The Development Bank of Namibia (DBN) has reported a strong financial performance for the 2024/25 financial year, posting a 42% increase in operating profit to N$88.3 million, while securing significant new international funding lines and advancing its long-term strategic transformation.
In DBN’s newly released 2024/25 Integrated Annual Report (IAR), the financial results mark the first year of implementation of the Bank’s 2024–2029 Integrated Strategic Business Plan.
DBN’s strategy is built around four priorities, namely strengthening financial sustainability, empowering people, sharpening market presence and deepening development impact.
DBN stated that the improved profitability reflects disciplined cost management, stronger loan recoveries, and operational resilience despite ongoing challenges in asset quality and a contracting loan book.
Another highlight for DBN for the year was the strengthening of the bank’s funding base. This is as the bank secured N$607 million through the KfW Green Credit Line II, it obtained approval for a N$1.5 billion sovereign-guaranteed facility from the African Development Bank (AfDB), and became Namibia’s first institution accredited by the Green Climate Fund.
This accreditation allows DBN to directly mobilise climate finance to support Namibia’s energy transition.
“With strong liquidity, a robust capital base and expanding partnerships, DBN is positioning itself to diversify funding sources, strengthen SME financing and balance financial prudence with its developmental mandate,” the bank stated.
In terms of development outcomes, DBN approved N$912.7 million in funding across priority sectors during the year, with housing and construction accounting for a significant share. The bank said these investments supported the creation of over 1 400 jobs, both permanent and temporary.
Moreover, SMEs remained a key focus, with 49 SME projects approved. Funding included N$51.5 million for women-owned businesses and N$24.3 million for youth-owned enterprises. DBN also reported supporting projects in regions such as ||Karas, Kavango East and West, Kunene, Oshikoto and Zambezi as part of its regional equity objectives.
DBN chief marketing and corporate affairs executive Jerome Mutumba described the IAR as a key accountability tool for stakeholders.
“The year under review reflects solid financial results, meaningful progress in strengthening our funding base, and measurable developmental outcomes across priority sectors,” said Mutumba.
“These results demonstrate that DBN is executing its strategy with discipline while remaining focused on supporting Namibia’s long-term economic development,” he added.
However, the bank’s performance has drawn criticism from the official political opposition, with questions raised about whether strong financial results are translating into inclusive development.
Rodney Cloete, member of parliament and shadow minister of international relations and trade for the Independent Patriots for Change (IPC), said the profit growth should be viewed with caution.
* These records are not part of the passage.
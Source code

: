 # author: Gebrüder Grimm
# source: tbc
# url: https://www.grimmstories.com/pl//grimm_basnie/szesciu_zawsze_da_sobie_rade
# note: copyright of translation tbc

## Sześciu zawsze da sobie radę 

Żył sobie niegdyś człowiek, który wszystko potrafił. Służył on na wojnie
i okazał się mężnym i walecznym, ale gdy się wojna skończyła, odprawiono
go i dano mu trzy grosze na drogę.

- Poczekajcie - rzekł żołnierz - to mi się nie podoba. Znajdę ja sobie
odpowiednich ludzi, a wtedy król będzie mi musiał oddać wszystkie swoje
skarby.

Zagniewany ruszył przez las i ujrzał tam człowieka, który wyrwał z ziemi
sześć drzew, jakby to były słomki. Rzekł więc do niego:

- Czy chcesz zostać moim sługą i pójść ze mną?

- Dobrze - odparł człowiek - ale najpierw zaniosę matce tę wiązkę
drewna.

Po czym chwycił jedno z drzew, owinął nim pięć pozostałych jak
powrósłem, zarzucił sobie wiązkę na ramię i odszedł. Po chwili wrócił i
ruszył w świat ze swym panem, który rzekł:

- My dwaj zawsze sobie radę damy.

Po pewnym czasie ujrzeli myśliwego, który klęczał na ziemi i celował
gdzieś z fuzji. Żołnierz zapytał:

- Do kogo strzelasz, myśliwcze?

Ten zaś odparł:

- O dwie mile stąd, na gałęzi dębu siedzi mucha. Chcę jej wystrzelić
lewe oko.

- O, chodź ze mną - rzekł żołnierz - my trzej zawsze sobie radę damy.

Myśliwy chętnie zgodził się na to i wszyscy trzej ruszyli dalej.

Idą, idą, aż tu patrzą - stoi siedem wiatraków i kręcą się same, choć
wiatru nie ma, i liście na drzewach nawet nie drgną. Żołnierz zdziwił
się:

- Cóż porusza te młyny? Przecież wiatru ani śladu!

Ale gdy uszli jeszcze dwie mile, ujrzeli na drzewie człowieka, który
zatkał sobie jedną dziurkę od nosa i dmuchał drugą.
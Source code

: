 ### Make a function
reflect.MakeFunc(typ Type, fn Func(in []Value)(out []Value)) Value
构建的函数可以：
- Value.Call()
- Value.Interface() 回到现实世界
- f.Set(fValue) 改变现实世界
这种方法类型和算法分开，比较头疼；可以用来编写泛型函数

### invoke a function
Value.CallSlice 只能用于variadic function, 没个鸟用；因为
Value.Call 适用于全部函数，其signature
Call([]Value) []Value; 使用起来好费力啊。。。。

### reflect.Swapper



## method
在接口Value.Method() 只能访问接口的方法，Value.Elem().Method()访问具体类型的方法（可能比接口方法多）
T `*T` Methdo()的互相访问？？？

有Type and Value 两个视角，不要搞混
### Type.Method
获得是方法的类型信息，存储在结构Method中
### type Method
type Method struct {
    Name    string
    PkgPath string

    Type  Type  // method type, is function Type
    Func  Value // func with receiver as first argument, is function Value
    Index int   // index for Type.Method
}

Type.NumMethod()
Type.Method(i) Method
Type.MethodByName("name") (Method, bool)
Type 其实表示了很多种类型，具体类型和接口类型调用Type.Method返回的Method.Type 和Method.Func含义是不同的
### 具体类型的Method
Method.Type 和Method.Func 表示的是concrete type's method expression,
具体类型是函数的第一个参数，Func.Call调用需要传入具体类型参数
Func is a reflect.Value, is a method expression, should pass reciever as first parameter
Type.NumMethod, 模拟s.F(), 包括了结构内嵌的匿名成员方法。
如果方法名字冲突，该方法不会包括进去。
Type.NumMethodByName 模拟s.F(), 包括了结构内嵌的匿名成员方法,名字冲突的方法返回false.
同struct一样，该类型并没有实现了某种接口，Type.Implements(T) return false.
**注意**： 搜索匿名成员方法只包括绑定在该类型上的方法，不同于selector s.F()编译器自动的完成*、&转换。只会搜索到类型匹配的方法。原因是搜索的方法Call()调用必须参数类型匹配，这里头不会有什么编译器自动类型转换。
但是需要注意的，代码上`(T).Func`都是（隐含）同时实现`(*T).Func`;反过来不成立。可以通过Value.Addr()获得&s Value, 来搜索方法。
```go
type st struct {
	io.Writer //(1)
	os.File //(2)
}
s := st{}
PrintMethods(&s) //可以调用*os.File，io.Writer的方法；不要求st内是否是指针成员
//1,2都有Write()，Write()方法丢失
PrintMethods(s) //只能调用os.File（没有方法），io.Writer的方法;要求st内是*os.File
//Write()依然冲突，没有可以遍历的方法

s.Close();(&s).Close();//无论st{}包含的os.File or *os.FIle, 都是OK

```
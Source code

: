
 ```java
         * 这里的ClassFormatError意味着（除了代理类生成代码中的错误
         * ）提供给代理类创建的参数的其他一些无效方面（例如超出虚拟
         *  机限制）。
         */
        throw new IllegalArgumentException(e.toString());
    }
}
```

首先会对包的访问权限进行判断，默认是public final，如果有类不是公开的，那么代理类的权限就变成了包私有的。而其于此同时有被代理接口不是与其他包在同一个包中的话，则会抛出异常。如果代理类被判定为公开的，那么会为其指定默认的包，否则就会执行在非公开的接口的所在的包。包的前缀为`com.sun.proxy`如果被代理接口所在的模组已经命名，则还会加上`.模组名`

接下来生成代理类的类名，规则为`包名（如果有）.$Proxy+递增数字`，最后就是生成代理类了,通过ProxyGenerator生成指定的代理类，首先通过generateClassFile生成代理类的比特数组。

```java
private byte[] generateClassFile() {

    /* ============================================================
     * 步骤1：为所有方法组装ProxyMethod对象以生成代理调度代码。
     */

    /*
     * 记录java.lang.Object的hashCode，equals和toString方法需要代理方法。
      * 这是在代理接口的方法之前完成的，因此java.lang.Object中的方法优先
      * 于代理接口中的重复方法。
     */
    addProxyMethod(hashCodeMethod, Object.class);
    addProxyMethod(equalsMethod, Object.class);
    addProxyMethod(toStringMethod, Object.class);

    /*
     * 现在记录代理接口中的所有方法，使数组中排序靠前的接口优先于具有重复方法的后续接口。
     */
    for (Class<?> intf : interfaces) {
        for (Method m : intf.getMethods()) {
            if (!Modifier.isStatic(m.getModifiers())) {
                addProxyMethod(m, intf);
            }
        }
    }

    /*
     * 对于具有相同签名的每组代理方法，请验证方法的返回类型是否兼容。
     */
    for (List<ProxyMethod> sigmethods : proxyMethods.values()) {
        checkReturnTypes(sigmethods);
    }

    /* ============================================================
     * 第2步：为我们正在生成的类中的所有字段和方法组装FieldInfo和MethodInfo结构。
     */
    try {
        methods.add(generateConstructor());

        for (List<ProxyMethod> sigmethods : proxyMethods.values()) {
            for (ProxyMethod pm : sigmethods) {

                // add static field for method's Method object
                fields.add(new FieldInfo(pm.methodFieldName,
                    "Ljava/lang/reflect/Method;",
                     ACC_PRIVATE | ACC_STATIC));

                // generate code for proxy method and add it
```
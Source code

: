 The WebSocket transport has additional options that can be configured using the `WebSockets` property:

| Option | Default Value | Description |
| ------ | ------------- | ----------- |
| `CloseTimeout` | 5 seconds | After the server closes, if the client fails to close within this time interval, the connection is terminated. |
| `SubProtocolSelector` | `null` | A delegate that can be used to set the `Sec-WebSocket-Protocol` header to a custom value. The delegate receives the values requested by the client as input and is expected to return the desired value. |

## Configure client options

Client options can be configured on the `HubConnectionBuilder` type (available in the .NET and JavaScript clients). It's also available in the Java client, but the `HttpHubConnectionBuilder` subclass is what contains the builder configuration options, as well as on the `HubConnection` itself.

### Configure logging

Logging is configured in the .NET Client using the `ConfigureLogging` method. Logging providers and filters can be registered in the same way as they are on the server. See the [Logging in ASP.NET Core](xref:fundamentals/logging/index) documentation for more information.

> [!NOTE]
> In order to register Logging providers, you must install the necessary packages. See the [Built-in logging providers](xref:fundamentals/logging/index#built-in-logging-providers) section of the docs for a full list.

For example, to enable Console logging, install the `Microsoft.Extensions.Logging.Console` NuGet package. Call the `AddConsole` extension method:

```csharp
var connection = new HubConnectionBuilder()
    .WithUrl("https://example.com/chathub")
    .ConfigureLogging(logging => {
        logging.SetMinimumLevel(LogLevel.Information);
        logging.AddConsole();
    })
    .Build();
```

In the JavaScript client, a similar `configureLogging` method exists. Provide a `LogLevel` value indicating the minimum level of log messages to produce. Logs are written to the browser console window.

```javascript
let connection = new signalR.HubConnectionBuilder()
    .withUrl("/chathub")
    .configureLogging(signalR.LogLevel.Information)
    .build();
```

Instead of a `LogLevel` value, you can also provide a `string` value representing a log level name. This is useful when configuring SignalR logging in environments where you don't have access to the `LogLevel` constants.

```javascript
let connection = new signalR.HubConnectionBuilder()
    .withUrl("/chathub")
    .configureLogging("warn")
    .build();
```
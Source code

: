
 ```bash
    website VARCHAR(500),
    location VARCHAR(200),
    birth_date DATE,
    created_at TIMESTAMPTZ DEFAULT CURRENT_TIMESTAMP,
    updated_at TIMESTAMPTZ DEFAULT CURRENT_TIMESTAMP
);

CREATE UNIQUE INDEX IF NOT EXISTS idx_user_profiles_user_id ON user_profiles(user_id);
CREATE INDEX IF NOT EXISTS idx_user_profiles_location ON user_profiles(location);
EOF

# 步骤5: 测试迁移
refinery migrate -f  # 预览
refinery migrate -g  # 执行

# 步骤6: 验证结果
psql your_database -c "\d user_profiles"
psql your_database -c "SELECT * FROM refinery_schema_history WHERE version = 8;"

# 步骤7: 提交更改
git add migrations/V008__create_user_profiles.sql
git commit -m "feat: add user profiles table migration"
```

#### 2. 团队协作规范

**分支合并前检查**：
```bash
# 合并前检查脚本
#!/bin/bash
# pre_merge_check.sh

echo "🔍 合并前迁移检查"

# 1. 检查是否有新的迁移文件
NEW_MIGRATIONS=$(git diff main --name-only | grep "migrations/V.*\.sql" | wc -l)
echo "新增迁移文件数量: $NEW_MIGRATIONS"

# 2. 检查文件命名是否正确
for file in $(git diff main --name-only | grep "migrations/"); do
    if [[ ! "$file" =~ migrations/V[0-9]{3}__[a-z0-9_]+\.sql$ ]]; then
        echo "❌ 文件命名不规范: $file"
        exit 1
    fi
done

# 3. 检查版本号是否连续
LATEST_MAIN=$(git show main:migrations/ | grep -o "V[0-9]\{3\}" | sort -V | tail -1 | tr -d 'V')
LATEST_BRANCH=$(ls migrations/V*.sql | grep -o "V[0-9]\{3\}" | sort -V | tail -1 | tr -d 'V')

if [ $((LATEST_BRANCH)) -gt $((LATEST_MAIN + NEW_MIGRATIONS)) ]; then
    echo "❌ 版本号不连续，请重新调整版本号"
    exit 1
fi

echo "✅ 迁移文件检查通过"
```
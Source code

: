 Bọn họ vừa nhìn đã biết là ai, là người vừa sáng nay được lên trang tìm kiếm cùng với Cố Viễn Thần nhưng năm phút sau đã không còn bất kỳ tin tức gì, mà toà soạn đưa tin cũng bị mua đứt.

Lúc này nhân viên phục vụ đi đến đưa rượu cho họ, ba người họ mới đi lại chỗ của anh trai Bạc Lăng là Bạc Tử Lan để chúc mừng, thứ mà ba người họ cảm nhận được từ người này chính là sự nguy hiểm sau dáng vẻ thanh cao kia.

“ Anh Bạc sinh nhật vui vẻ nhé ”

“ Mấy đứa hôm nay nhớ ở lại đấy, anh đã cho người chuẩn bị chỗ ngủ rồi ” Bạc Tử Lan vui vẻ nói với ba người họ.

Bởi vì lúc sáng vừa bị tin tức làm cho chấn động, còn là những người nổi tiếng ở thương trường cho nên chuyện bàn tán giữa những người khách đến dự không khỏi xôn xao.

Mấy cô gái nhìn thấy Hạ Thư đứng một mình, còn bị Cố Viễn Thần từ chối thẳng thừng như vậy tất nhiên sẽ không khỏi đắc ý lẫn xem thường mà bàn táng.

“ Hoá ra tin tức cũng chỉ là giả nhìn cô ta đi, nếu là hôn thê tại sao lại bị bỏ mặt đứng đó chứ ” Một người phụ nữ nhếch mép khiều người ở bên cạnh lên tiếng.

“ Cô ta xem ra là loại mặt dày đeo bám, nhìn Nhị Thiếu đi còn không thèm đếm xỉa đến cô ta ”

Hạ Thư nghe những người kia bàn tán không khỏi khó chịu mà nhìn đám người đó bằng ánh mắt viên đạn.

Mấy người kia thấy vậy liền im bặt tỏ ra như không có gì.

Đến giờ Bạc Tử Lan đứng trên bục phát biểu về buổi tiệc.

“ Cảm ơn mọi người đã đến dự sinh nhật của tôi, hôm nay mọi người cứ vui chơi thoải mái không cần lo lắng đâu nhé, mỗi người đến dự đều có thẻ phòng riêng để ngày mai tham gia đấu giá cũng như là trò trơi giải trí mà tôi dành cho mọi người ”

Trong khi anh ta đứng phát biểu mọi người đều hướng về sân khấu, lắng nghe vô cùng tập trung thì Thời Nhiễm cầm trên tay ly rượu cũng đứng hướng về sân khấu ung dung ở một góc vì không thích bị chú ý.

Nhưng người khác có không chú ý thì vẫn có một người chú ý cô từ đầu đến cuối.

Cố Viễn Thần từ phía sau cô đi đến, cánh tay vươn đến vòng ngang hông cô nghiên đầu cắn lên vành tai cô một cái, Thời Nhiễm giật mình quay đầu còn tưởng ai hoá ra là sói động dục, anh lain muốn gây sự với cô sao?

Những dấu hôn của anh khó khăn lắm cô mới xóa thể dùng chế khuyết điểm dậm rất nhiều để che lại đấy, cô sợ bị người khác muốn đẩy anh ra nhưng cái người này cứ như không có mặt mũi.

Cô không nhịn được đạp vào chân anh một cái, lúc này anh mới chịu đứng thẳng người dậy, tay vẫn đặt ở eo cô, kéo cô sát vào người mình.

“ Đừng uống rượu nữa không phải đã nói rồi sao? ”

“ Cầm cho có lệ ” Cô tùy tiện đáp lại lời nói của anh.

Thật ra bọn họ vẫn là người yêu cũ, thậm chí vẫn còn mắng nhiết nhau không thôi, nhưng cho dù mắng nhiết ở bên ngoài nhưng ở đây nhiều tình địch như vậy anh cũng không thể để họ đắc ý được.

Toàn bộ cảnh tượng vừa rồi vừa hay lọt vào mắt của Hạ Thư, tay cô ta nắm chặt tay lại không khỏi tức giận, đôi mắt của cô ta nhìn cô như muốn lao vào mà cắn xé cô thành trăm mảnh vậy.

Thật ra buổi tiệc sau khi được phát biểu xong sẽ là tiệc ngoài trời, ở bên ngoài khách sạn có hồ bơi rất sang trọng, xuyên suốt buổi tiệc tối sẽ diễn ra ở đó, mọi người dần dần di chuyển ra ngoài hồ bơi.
“A big jump in operating profit sounds great until you remember DBN isn’t supposed to be chasing profit. It’s a development bank. The real question is whether it is actually developing anything,” Cloete said.
Cloete questioned the regional spread of DBN’s lending, asking how much funding reached historically marginalised regions such as Kavango and Kunene, rather than the Windhoek and Walvis Bay corridor.
He also raised concerns about access for first-time SME borrowers versus well-connected developers.
Cloete further pointed to DBN’s non-performing loan challenges, which have prompted the establishment of a dedicated task force, an indication that past lending decisions may not always have aligned with sound developmental or economic logic.
While welcoming the new international credit lines from institutions such as KfW and the AfDB, Cloete cautioned that these represent liabilities rather than achievements unless they are converted into productive investments and jobs.
“Given Namibia’s track record with large public investments, some caution is justified until there is clear evidence of employment effects and equitable regional impact,” he said, calling on DBN to routinely publish detailed regional, sectoral, and SME access data.
Meanwhile, looking ahead, DBN noted it will align more closely with government priorities in the 2025/26 financial year. A key initiative will be the National Youth Development Fund, under which DBN is expected to disburse about N$64.2 million to youth-owned businesses across all 14 regions.
The bank also plans to prioritise projects aligned with the Sixth National Development Plan (NDP6) and Vision 2030, focusing on catalytic infrastructure, productive sectors, and transformative initiatives aimed at long-term economic resilience and inclusive growth.